A repulsive example
Recently I pulled out a few strains of my hair out of despair when I opened a web app’s README
and read the deployment section:
Ask around on Slack whether it is okay to deploy. Make sure that enough people and someone from (dev)ops are available to help in case of a necessary roll back. Watch at the CI deployment step to notice when something goes wrong, and be able to test the deployment once it’s done.
Nope, we’re not talking about a decade old legacy product. This was a two year old codebase using next.js, graphQL and a popular headless CMS.
The deployment process itself wasn’t that hard, but there was a climate of fear and a resistance to deployments. It’s not that the people running the project weren’t technically capable of implementing automated testing (there was an abandoned cypress flow, and a couple useless jest unit tests). The root cause was that team was mismanaged. The devs however were responsible for their own misery too: they were not self-protective enough to spend a couple of hours to evolve the deployment process.
Deploying should be as casual as lacing a shoe, a regular automatic action one can do without thinking, drunken in the middle of night.
Benefits of frequent deployments
Let’s re-state the obvious:
- The more atomic a deployment, the lower the risk of a long term outage. That’s because reverting tiny code changes is easy, and so is finding the responsible code change.
- Frequent deployments result in atomic deployments.
- Frequent deployments train everyone to get good at it. The annoying repetition will quickly motivate the team to automate deployments. The automation will pay off quickly.
- Frequent deployments allow the business to ship changes quicker. This includes fixing the inevitable bugs that eventually make it to production. But really, the higher iteration speed’s value lies in the mindset shift throughout the organisation: we can ship small improvements anytime. The mindset is highly correlated with agile development, and running a lean startup.
How to get there?
If you develop a web app, your goal needs to be that no team member is ever scared to deploy their changes.
- Cover the most popular real-world usage with tests. This means E2E tests. Unit and integration tests don’t hurt, but in my experience their main benefit is to help documenting the business logic’s detailed acceptance criteria for future team members and prevent small regressions during development. Actual confidence in the deployment stems from knowing that the core user flow has been covered in an environment alike to the user’s product navigation. If this is a ✅, the developer knows that he/she won’t be called on duty on the weekend. Non-essential bugs can wait.

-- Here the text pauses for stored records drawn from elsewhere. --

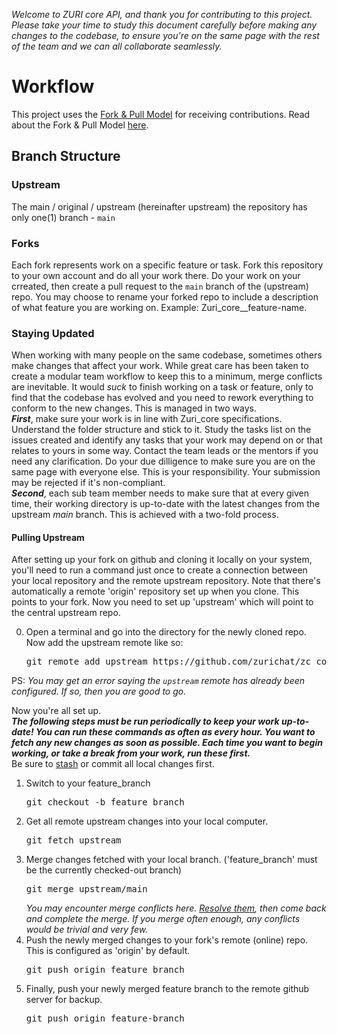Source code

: *Welcome to ZURI core API, and thank you for contributing to this project. Please take your time to study this document carefully before making any changes to the codebase, to ensure you're on the same page with the rest of the team and we can all collaborate seamlessly.*   

# Workflow
This project uses the [Fork & Pull Model](https://help.github.com/en/articles/about-collaborative-development-models) 
for receiving contributions. Read about the Fork & Pull Model 
[here](https://help.github.com/en/articles/about-collaborative-development-models).     

## Branch Structure
### Upstream
The main / original / upstream (hereinafter upstream) the repository has only one(1) branch - `main`

### Forks
Each fork represents work on a specific feature or task. Fork this repository to your own account and do all your work there. Do your work on your crreated, then create a pull request to the `main` branch of the (upstream) repo. You may choose to rename your forked repo to include a description of what feature you are working on. Example: Zuri_core__feature-name.       

### Staying Updated
When working with many people on the same codebase, sometimes others make changes that affect your work. While great care has been taken to create a modular team workflow to keep this to a minimum, merge conflicts are inevitable. It would _suck_ to finish working on a task or feature, only to find that the codebase has evolved and you need to rework everything to conform to the new changes. This is managed in two ways.       
__*First*__, make sure your work is in line with Zuri_core specifications. Understand the folder structure and stick to it. Study the tasks list on the issues created and identify any tasks that your work may depend on or that relates to yours in some way. Contact the team leads or the mentors if you need any clarification. Do your due dilligence to make sure you are on the same page with everyone else. This is your responsibility. Your submission may be rejected if it's non-compliant.      
__*Second*__, each sub team member needs to make sure that at every given time, their working directory is up-to-date with the latest changes from the upstream *main* branch. This is achieved with a two-fold process.       
#### Pulling Upstream
After setting up your fork on github and cloning it locally on your system, you'll need to run a command just once to create a connection between your local repository and the remote upstream repository. Note that there's automatically a remote 'origin' repository set up when you clone. This points to your fork. Now you need to set up 'upstream' which will point to the central upstream repo.

0. Open a terminal and go into the directory for the newly cloned repo. Now add the upstream remote like so:        
    <pre>git remote add upstream https://github.com/zurichat/zc_core.git</pre>
PS: *You may get an error saying the `upstream` remote has already been configured. If so, then you are good to go.*   

Now you're all set up.       
__*The following steps must be run periodically to keep your work up-to-date! You can run these commands as often as every hour. You want to fetch any new changes as soon as possible. Each time you want to begin working, or take a break from your work, run these first.*__     
Be sure to [stash](https://dev.to/neshaz/how-to-git-stash-your-work-the-correct-way-cna) 
or commit all local changes first. 

1. Switch to your feature_branch        
    <pre>git checkout -b feature_branch</pre>     
2. Get all remote upstream changes into your local computer.        
    <pre>git fetch upstream</pre>     
3. Merge changes fetched with your local branch. ('feature_branch' must be the currently checked-out branch)       
    <pre>git merge upstream/main</pre>    
    *You may encounter merge conflicts here.
    [Resolve them](https://help.github.com/en/articles/resolving-a-merge-conflict-using-the-command-line),
    then come back and complete the merge. If you merge often enough, any conflicts would be trivial and very few.*
4. Push the newly merged changes to your fork's remote (online) repo. This is configured as 'origin' by default.    
    <pre>git push origin feature_branch</pre>     
5. Finally, push your newly merged feature branch to the remote github server for backup.
    <pre>git push origin feature-branch</pre>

- Run those tests on every code change that is pushed to the git server. That’s continuous integration (CI). If git is used correctly (feature branches, atomic commits, frequent pushes), the developer has an automatic tight feedback loop, where he/she is made aware that functionality is broken shortly after causing the issue.
- Enforce change review. Code review of a pull request is typical, but having a product manager or QA look at a code change to verify that the code change’s functionality change is working as expected and there’s no immediately visible side-effect goes a long way towards piece of mind. Code review naturally would contribute to team member’s learning from each other and potentially spotting deeper hidden issues (like code smells). Reduce the friction of review as far as possible. Having a separate, accessible deployment for the code change is perfect (netlify, vercel, heroku, AWS aplify, and other providers offer a “branch deployment” feature, usually it’s a 1-click install when using GitHub).
- Allow the person who makes a code change to deploy this change once tests are passing and the change review gave a green light, independent of other people’s code changes. Letting a change owner deploy distributes knowledge and responsibility. No one knows better than the code change owner when there’s a reason to be careful about a specific deployment. If merging a code change from feature to the main branch results in an automatic deployment (with pre / post-deploy test execution against production please!) to production you can praise yourself for doing continuous deployment (CD).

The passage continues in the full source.